> _Records for this task_
◇ ◇ ◇
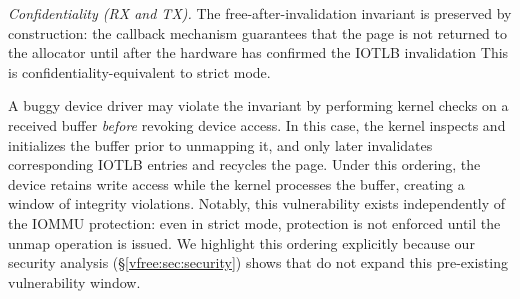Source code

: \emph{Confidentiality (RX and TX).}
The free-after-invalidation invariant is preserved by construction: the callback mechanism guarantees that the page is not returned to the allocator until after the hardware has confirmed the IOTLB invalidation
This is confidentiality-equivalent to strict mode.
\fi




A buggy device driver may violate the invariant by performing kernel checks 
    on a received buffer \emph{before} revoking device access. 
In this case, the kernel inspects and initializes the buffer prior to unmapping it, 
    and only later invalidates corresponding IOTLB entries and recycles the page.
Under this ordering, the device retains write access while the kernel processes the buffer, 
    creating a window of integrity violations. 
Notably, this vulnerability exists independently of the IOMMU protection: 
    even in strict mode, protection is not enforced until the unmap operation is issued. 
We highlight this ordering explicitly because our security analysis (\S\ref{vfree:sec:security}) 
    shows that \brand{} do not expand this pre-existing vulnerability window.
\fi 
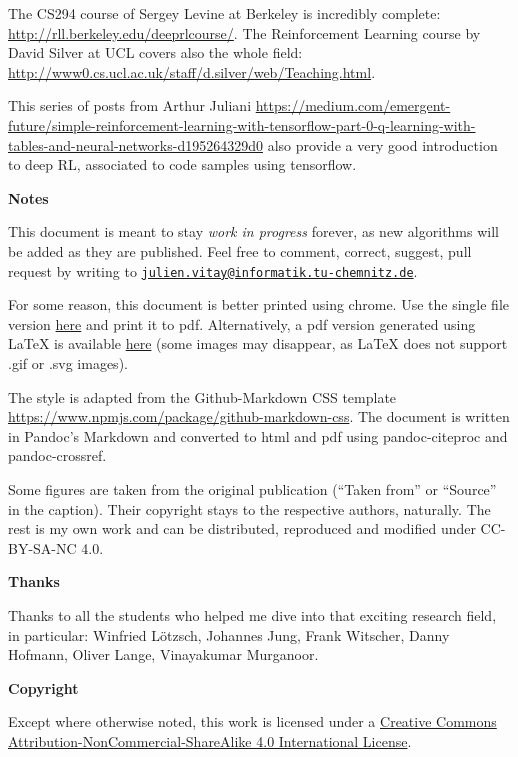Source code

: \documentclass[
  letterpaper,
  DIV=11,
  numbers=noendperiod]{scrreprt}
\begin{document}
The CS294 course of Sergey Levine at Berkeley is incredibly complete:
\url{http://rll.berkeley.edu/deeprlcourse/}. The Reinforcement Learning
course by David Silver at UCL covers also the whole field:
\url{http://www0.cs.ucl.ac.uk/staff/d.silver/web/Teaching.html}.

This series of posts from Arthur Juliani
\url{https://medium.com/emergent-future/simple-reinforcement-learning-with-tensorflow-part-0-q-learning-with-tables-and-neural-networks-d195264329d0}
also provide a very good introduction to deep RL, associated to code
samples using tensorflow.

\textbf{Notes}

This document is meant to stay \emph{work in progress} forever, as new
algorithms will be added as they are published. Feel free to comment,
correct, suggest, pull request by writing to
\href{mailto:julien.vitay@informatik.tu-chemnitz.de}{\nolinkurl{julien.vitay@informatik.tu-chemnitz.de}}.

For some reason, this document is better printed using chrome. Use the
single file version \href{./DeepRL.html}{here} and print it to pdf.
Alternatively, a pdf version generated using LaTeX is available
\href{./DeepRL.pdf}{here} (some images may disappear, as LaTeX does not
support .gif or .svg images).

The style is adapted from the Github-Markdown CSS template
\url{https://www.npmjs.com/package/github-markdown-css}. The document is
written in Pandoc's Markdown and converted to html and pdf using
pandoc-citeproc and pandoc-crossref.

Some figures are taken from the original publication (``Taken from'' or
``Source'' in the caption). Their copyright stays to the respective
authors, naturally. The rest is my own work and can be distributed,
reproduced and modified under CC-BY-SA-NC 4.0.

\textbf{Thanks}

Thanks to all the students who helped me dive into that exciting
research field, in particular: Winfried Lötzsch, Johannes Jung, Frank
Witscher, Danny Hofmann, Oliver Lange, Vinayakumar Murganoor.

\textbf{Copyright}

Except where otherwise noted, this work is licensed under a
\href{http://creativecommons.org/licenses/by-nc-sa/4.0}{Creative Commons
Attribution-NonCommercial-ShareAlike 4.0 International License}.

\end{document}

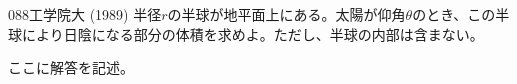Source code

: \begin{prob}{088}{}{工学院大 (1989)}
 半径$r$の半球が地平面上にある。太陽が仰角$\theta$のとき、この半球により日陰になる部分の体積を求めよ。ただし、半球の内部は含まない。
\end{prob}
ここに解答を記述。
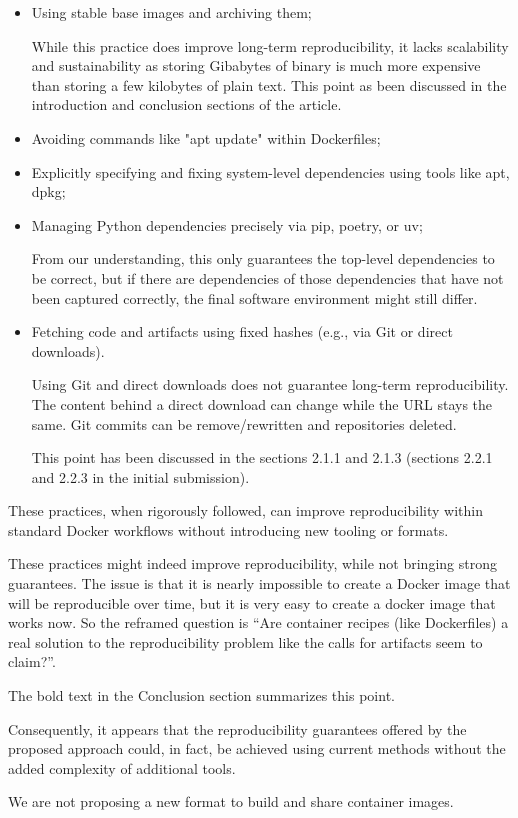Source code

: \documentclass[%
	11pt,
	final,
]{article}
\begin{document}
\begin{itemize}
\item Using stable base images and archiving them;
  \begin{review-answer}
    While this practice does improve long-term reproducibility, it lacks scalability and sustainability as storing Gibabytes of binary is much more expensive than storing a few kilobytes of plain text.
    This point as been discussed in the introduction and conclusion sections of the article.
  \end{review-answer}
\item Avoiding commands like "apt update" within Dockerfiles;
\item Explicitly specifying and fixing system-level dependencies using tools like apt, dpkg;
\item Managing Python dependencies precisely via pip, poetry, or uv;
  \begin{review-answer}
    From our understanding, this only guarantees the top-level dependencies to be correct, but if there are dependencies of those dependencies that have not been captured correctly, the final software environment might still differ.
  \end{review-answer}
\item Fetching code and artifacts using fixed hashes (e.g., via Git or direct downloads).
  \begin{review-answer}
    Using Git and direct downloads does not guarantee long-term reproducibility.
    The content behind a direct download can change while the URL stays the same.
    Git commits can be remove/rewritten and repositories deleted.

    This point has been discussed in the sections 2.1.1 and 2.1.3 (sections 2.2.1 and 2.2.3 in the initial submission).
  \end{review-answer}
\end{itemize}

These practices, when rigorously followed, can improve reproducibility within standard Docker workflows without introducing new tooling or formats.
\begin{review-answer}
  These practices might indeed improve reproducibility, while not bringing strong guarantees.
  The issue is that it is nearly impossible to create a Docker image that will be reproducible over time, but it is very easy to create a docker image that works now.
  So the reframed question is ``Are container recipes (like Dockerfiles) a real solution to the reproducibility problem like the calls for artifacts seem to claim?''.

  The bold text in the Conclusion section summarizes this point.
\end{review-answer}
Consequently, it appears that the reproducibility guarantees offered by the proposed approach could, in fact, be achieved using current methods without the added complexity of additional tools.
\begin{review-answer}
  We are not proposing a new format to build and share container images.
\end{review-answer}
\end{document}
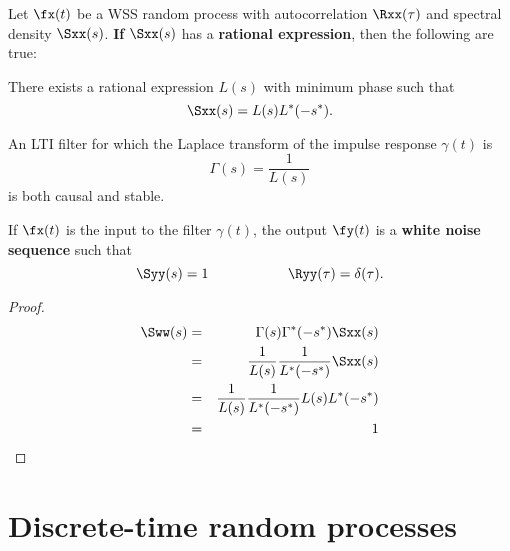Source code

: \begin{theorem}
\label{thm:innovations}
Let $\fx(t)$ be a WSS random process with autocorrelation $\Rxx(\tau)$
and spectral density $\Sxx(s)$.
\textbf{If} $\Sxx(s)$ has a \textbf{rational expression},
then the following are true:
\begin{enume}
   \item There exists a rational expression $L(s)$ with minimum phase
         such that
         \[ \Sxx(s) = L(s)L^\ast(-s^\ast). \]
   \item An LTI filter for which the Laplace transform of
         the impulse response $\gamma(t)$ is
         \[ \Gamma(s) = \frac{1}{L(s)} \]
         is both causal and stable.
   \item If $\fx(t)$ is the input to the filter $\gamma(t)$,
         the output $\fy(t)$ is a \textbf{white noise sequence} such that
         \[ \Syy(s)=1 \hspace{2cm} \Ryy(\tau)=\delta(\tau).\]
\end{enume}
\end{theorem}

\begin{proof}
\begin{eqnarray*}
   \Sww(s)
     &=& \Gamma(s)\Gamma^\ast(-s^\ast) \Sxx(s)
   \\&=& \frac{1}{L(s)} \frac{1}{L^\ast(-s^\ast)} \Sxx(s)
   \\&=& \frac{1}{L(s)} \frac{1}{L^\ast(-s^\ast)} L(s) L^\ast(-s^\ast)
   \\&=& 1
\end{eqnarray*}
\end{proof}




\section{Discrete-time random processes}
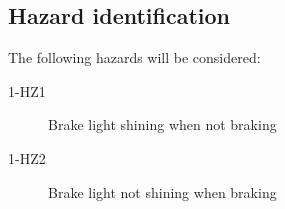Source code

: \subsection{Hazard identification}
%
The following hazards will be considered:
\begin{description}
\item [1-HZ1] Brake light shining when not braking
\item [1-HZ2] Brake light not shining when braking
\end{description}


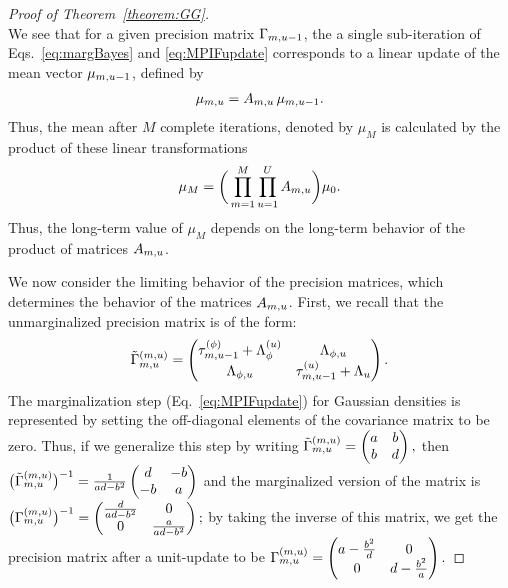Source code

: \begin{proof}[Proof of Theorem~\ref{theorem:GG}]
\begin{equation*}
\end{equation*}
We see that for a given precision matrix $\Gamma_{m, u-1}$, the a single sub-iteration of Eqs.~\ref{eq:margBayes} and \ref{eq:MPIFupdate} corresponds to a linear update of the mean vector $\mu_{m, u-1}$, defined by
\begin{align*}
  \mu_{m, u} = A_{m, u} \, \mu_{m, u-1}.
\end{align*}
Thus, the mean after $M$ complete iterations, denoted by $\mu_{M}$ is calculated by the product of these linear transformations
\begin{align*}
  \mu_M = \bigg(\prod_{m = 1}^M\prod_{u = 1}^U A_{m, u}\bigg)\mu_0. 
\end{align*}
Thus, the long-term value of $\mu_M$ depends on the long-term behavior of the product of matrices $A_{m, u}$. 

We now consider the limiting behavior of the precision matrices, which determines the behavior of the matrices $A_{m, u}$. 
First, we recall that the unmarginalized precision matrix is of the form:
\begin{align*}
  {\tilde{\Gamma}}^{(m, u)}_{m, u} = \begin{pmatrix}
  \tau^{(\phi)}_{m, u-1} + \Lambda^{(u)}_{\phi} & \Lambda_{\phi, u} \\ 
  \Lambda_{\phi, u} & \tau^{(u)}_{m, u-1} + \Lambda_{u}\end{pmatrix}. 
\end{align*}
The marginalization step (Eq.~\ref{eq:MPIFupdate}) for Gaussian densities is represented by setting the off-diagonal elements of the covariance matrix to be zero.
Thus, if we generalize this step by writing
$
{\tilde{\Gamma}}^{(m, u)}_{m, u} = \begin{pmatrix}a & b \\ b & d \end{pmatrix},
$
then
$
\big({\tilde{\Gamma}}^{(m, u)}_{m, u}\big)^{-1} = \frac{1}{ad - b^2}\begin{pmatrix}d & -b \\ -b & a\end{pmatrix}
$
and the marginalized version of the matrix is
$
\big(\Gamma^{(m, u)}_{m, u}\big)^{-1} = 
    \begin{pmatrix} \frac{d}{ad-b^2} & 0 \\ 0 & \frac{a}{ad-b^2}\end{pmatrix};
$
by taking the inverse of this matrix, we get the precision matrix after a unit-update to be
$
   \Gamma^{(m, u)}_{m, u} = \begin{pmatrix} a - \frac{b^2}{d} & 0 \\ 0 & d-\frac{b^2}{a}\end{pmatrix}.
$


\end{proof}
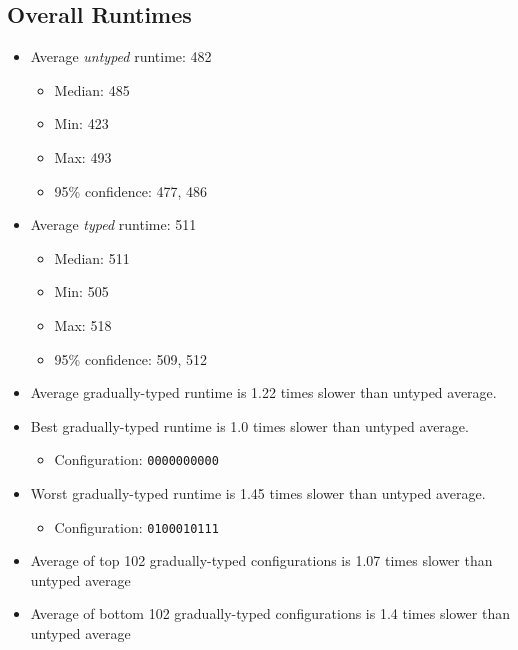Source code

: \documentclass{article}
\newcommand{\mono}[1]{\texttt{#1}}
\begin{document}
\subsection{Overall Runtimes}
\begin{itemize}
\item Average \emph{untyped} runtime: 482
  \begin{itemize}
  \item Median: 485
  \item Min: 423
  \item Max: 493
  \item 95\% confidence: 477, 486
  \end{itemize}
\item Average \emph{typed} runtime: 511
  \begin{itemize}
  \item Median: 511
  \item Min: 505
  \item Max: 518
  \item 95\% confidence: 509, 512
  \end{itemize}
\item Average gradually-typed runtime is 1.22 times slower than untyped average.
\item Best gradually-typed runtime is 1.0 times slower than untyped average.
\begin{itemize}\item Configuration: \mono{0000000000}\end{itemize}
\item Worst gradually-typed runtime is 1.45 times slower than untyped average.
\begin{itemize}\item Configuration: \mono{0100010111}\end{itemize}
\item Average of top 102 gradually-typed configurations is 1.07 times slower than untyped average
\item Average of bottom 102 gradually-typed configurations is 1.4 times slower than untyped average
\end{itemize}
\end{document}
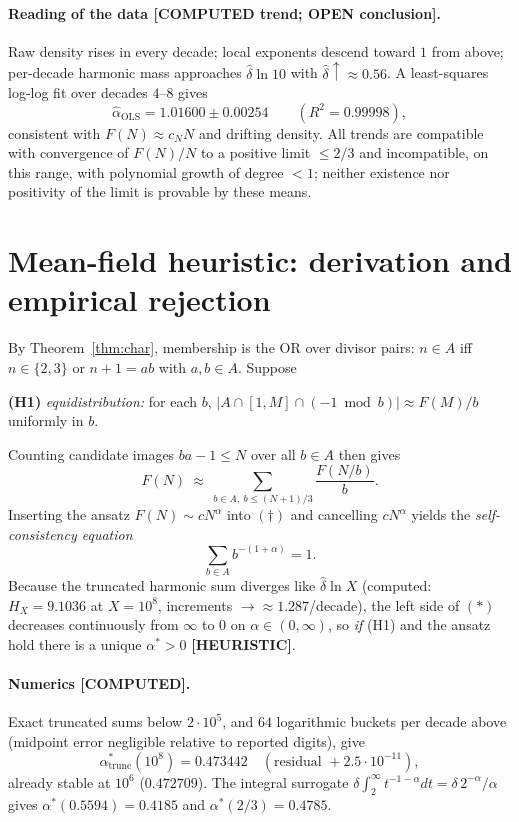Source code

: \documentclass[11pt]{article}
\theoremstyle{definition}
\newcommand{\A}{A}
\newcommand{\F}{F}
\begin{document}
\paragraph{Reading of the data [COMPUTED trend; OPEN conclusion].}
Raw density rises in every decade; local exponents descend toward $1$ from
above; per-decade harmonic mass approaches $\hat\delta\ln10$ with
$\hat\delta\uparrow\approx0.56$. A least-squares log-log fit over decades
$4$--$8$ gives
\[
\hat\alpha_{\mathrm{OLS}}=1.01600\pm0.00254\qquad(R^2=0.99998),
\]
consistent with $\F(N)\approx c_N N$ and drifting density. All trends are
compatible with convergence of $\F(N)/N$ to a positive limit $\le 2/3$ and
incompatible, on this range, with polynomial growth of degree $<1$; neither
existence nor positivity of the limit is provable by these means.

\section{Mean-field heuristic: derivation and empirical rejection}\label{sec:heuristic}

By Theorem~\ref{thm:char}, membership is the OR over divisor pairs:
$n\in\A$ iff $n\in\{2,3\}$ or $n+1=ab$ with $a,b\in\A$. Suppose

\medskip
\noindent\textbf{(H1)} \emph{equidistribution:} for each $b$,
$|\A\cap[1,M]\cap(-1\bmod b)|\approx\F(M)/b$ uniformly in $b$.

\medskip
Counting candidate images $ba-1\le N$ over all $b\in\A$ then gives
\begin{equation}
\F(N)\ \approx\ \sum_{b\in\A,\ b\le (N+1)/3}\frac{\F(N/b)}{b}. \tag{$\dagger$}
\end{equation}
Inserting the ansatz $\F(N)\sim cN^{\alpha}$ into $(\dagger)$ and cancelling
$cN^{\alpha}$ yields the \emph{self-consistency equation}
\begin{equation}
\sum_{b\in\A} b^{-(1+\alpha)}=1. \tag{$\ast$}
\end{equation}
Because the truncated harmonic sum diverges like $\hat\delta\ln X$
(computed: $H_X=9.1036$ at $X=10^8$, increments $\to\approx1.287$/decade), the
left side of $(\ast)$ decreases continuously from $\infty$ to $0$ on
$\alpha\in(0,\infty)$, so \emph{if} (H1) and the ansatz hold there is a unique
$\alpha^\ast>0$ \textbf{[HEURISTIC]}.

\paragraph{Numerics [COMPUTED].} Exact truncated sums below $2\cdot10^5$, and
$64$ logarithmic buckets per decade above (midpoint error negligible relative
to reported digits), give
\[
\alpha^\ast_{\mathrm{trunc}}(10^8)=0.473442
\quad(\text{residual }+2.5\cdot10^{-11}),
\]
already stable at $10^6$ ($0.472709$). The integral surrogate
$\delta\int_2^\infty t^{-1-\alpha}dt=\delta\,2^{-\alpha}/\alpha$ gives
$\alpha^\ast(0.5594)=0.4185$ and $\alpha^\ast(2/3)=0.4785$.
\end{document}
◇ ◇ ◇
> _Exercise goal_
Look over the entries for "sections", then copy every line that includes that string.

> _Output of the task_
    This point as been discussed in the introduction and conclusion sections of the article.
    This point has been discussed in the sections 2.1.1 and 2.1.3 (sections 2.2.1 and 2.2.3 in the initial submission).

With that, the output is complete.